Work to complete: Among the entries below, which lines include the string "SCENARIOS"? Show each one.

Source texts of formatted documents:
----

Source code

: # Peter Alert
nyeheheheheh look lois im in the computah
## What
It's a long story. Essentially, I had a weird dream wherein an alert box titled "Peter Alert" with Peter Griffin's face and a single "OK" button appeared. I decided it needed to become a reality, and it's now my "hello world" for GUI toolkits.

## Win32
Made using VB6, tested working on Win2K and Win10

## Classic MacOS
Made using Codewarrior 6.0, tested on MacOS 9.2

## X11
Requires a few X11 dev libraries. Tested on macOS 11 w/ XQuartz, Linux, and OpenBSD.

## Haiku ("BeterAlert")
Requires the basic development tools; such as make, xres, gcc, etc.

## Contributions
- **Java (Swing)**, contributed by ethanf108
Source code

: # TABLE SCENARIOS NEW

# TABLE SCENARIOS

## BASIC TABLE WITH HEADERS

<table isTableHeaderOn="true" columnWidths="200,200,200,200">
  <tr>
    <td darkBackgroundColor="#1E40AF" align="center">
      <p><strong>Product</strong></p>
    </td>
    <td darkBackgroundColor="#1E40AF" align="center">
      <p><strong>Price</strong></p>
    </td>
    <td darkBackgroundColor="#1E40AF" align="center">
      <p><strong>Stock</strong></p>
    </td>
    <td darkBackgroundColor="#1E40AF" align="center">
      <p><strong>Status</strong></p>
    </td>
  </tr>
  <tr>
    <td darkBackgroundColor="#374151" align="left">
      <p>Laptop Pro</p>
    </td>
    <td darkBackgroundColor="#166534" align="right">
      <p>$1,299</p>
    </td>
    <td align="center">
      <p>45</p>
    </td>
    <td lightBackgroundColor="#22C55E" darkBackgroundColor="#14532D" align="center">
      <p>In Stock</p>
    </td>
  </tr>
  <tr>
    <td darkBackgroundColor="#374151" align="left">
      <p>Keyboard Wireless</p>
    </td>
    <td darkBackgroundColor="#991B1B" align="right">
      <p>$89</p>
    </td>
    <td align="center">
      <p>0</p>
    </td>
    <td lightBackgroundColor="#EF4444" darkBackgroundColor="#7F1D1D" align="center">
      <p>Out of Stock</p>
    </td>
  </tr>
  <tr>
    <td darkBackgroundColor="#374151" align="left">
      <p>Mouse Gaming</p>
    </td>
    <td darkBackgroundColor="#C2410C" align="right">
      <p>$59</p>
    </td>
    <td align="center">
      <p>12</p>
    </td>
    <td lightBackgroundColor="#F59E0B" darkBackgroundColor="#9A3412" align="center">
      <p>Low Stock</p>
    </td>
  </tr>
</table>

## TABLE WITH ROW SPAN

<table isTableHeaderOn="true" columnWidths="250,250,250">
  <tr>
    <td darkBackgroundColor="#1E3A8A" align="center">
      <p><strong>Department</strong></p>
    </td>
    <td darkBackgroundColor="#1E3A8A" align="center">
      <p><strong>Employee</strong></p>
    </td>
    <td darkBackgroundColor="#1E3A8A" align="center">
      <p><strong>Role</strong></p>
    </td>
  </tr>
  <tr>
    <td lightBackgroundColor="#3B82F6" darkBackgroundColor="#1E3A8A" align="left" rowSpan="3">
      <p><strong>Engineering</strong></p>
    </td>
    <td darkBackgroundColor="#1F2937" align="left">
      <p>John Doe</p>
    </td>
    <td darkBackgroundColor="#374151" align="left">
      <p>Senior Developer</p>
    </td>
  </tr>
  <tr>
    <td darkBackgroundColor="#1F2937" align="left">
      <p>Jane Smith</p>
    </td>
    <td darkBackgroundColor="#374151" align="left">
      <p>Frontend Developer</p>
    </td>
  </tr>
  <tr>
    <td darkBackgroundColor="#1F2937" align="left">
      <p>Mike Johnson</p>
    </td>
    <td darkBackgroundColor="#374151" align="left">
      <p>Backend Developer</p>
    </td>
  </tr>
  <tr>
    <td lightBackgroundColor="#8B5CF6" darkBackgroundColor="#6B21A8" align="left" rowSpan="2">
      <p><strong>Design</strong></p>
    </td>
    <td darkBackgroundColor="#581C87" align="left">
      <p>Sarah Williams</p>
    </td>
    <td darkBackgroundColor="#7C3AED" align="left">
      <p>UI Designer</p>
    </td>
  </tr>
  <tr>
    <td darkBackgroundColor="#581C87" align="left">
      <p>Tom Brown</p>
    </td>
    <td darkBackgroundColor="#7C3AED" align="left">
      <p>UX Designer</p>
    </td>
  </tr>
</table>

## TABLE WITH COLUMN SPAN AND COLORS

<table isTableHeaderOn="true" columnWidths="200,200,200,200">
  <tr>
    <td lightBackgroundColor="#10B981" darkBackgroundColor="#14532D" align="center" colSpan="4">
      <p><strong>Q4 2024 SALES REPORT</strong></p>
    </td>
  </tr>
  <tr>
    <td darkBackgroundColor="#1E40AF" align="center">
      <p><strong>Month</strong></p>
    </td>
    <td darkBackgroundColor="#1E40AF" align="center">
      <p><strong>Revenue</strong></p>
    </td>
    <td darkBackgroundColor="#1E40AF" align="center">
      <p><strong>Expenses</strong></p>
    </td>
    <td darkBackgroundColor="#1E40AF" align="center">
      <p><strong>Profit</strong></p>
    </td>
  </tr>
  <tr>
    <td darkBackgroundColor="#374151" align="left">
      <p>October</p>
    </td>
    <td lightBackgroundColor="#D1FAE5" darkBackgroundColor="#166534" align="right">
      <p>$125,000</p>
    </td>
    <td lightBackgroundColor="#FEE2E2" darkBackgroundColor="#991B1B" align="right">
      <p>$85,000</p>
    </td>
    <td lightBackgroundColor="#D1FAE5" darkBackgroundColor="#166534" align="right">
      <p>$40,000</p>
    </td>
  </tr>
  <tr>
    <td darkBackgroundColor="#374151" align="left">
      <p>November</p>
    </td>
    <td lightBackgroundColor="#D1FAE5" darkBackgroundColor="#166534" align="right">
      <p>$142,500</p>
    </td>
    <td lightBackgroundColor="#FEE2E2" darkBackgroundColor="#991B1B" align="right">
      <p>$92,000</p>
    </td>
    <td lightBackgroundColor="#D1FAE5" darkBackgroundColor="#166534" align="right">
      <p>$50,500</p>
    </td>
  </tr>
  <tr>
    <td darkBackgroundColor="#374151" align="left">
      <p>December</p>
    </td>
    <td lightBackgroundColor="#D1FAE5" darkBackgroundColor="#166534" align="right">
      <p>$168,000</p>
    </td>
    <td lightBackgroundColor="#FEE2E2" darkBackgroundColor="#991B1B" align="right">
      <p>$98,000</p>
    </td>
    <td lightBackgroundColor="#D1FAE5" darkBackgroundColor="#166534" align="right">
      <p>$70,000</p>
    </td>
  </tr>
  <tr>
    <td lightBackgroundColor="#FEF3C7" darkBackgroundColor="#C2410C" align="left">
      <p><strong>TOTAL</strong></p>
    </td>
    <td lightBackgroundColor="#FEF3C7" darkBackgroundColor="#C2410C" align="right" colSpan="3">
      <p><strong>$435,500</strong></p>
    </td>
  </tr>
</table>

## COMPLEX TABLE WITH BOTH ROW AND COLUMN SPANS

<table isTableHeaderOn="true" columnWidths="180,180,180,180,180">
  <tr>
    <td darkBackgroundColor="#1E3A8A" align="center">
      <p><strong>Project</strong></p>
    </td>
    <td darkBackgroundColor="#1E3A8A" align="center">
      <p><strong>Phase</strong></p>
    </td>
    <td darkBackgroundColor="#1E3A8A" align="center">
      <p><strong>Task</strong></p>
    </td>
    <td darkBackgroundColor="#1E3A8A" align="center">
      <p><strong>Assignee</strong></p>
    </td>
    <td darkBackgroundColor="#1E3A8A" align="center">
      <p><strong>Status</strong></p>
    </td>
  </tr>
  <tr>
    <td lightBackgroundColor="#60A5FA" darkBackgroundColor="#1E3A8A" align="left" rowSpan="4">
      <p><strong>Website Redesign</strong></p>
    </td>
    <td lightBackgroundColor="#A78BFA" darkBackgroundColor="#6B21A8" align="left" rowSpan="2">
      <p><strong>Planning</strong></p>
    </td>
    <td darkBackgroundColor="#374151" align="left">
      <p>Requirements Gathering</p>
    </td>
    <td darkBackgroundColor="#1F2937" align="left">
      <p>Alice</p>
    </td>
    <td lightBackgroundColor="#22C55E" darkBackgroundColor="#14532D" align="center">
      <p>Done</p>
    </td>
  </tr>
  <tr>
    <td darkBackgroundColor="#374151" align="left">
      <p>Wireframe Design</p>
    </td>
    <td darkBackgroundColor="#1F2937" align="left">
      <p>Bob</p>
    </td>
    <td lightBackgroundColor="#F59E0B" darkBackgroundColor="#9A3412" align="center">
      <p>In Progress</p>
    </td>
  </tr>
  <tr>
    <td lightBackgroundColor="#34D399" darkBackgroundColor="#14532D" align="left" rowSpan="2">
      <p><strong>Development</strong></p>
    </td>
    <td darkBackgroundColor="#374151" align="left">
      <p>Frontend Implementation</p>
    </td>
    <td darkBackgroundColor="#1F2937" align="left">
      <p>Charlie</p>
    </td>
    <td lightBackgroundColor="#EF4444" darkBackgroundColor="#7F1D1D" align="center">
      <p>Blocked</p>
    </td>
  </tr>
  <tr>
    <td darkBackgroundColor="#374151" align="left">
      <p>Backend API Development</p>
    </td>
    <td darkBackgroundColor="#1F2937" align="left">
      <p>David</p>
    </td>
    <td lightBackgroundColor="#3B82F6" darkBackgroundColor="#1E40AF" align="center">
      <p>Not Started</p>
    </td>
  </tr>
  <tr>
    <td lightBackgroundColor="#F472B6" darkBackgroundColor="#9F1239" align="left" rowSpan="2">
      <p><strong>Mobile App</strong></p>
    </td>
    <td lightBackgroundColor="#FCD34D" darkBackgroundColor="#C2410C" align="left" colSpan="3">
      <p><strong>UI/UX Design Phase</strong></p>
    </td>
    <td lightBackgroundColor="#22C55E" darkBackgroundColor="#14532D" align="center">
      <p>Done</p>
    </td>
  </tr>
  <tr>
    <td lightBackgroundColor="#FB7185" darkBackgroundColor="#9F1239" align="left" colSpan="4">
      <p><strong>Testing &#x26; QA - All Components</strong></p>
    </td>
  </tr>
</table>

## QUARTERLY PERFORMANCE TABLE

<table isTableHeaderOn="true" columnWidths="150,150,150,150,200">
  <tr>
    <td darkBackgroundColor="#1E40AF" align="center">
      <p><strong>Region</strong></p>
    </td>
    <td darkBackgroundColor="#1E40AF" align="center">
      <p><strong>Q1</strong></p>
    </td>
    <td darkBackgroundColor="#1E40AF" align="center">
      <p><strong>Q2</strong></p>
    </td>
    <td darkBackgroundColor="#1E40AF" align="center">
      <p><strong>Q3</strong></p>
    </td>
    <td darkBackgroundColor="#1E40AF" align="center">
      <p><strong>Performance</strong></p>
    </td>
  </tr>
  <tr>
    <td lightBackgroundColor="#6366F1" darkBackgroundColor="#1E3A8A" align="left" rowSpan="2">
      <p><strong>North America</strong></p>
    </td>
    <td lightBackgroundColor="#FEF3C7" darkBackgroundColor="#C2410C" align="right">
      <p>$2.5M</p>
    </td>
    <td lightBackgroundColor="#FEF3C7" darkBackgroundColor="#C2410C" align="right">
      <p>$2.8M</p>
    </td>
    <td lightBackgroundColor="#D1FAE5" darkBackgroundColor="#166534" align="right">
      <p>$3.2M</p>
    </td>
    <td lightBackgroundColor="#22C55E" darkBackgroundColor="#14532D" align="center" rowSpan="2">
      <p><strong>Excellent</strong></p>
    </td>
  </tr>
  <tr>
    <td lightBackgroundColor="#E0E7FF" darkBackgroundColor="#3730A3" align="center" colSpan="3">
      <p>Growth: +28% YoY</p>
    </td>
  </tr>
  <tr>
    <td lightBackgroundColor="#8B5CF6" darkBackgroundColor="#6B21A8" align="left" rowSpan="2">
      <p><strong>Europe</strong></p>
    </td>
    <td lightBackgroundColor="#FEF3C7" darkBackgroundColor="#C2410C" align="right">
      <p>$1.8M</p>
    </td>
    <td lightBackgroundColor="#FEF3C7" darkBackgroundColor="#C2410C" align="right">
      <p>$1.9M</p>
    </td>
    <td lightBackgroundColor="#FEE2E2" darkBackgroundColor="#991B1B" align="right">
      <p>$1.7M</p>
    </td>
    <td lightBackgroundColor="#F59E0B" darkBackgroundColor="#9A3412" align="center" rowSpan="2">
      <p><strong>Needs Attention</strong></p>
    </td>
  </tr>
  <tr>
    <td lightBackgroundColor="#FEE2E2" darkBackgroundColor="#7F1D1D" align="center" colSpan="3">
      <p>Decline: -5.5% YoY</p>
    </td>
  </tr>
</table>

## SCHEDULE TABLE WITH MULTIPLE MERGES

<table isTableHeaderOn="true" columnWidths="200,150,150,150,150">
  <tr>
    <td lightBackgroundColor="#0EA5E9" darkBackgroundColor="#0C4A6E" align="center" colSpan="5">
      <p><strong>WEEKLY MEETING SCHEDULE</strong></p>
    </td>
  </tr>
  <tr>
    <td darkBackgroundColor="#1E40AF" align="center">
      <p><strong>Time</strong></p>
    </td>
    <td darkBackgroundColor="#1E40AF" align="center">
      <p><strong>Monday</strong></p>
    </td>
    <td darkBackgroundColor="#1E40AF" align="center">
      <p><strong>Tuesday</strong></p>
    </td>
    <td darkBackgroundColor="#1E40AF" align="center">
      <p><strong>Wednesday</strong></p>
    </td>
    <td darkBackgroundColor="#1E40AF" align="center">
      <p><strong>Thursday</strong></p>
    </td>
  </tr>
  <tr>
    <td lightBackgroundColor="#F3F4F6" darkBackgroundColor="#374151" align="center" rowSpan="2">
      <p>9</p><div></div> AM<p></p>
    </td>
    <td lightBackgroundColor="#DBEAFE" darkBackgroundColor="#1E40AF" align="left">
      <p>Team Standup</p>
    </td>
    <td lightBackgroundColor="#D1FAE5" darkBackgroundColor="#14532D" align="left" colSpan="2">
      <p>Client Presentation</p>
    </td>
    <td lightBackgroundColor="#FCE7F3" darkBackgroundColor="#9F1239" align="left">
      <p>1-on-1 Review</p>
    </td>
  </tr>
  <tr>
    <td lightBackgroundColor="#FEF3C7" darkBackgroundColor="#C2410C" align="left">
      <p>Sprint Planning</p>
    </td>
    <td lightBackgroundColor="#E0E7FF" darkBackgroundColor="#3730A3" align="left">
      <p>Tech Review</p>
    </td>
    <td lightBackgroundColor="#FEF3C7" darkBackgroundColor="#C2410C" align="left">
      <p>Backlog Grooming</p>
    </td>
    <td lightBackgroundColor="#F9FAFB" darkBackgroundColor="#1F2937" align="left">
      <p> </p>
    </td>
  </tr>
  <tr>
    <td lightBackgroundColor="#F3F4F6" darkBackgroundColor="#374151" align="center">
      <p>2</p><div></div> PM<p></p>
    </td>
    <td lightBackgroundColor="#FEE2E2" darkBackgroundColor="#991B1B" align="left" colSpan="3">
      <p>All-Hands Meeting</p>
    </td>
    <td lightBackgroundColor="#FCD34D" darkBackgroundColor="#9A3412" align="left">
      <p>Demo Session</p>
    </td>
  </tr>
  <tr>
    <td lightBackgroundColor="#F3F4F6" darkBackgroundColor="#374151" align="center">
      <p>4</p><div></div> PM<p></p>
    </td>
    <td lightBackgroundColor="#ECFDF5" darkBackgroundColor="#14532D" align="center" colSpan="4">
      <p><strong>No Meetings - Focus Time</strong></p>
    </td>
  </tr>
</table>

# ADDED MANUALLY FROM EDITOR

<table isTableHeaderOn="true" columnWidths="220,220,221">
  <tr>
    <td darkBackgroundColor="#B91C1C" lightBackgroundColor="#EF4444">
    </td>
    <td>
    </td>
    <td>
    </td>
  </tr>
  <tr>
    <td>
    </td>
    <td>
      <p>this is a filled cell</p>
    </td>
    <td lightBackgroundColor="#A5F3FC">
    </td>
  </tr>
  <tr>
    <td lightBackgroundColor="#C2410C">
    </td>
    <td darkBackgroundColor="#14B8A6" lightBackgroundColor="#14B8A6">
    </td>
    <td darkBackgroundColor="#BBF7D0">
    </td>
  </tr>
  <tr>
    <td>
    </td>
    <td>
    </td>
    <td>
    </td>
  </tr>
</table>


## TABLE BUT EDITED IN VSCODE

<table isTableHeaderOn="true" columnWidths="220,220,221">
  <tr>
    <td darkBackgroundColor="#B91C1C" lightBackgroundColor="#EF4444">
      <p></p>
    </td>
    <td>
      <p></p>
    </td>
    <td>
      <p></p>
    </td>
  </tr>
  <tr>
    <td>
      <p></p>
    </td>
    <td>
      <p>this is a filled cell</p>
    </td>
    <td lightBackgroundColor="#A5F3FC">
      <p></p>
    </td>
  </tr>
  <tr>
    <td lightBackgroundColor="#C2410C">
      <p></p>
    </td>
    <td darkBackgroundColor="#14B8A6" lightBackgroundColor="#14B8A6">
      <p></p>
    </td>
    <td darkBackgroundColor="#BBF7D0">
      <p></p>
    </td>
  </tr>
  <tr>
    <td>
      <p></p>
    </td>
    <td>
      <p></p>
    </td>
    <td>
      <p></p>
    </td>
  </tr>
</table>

----

Written answer:
: # TABLE SCENARIOS NEW
# TABLE SCENARIOS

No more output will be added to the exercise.